* _DATA TO USE_
------------

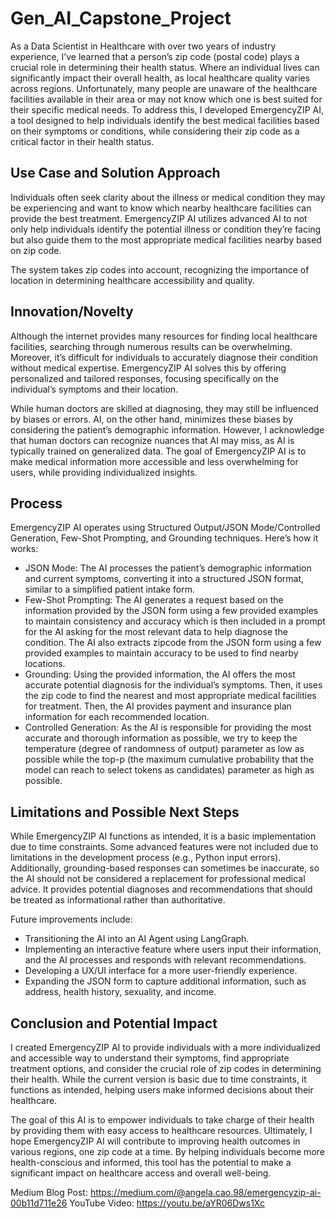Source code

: # Gen_AI_Capstone_Project

As a Data Scientist in Healthcare with over two years of industry experience, I’ve learned that a person’s zip code (postal code) plays a crucial role in determining their health status. Where an individual lives can significantly impact their overall health, as local healthcare quality varies across regions. Unfortunately, many people are unaware of the healthcare facilities available in their area or may not know which one is best suited for their specific medical needs. To address this, I developed EmergencyZIP AI, a tool designed to help individuals identify the best medical facilities based on their symptoms or conditions, while considering their zip code as a critical factor in their health status.

## Use Case and Solution Approach
Individuals often seek clarity about the illness or medical condition they may be experiencing and want to know which nearby healthcare facilities can provide the best treatment. EmergencyZIP AI utilizes advanced AI to not only help individuals identify the potential illness or condition they’re facing but also guide them to the most appropriate medical facilities nearby based on zip code.

The system takes zip codes into account, recognizing the importance of location in determining healthcare accessibility and quality.

## Innovation/Novelty
Although the internet provides many resources for finding local healthcare facilities, searching through numerous results can be overwhelming. Moreover, it’s difficult for individuals to accurately diagnose their condition without medical expertise. EmergencyZIP AI solves this by offering personalized and tailored responses, focusing specifically on the individual’s symptoms and their location.

While human doctors are skilled at diagnosing, they may still be influenced by biases or errors. AI, on the other hand, minimizes these biases by considering the patient’s demographic information. However, I acknowledge that human doctors can recognize nuances that AI may miss, as AI is typically trained on generalized data. The goal of EmergencyZIP AI is to make medical information more accessible and less overwhelming for users, while providing individualized insights.

## Process
EmergencyZIP AI operates using Structured Output/JSON Mode/Controlled Generation, Few-Shot Prompting, and Grounding techniques. Here’s how it works:

* JSON Mode: The AI processes the patient’s demographic information and current symptoms, converting it into a structured JSON format, similar to a simplified patient intake form.
* Few-Shot Prompting: The AI generates a request based on the information provided by the JSON form using a few provided examples to maintain consistency and accuracy which is then included in a prompt for the AI asking for the most relevant data to help diagnose the condition. The AI also extracts zipcode from the JSON form using a few provided examples to maintain accuracy to be used to find nearby locations.
* Grounding: Using the provided information, the AI offers the most accurate potential diagnosis for the individual’s symptoms. Then, it uses the zip code to find the nearest and most appropriate medical facilities for treatment. Then, the AI provides payment and insurance plan information for each recommended location.
* Controlled Generation: As the AI is responsible for providing the most accurate and thorough information as possible, we try to keep the temperature (degree of randomness of output) parameter as low as possible while the top-p (the maximum cumulative probability that the model can reach to select tokens as candidates) parameter as high as possible.

## Limitations and Possible Next Steps
While EmergencyZIP AI functions as intended, it is a basic implementation due to time constraints. Some advanced features were not included due to limitations in the development process (e.g., Python input errors). Additionally, grounding-based responses can sometimes be inaccurate, so the AI should not be considered a replacement for professional medical advice. It provides potential diagnoses and recommendations that should be treated as informational rather than authoritative.

Future improvements include:

* Transitioning the AI into an AI Agent using LangGraph.
* Implementing an interactive feature where users input their information, and the AI processes and responds with relevant recommendations.
* Developing a UX/UI interface for a more user-friendly experience.
* Expanding the JSON form to capture additional information, such as address, health history, sexuality, and income.

## Conclusion and Potential Impact
I created EmergencyZIP AI to provide individuals with a more individualized and accessible way to understand their symptoms, find appropriate treatment options, and consider the crucial role of zip codes in determining their health. While the current version is basic due to time constraints, it functions as intended, helping users make informed decisions about their healthcare.

The goal of this AI is to empower individuals to take charge of their health by providing them with easy access to healthcare resources. Ultimately, I hope EmergencyZIP AI will contribute to improving health outcomes in various regions, one zip code at a time. By helping individuals become more health-conscious and informed, this tool has the potential to make a significant impact on healthcare access and overall well-being.

Medium Blog Post: https://medium.com/@angela.cao.98/emergencyzip-ai-00b11d711e26
YouTube Video: https://youtu.be/aYR06Dws1Xc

------------

* _WHAT NEEDS TO BE DONE_
Quote the data above from the line containing "more user-friendly experience." to the line containing "## Conclusion and Potential Impact", inclusive, and stop.

* _WRITTEN ANSWER_
* Developing a UX/UI interface for a more user-friendly experience.
* Expanding the JSON form to capture additional information, such as address, health history, sexuality, and income.

## Conclusion and Potential Impact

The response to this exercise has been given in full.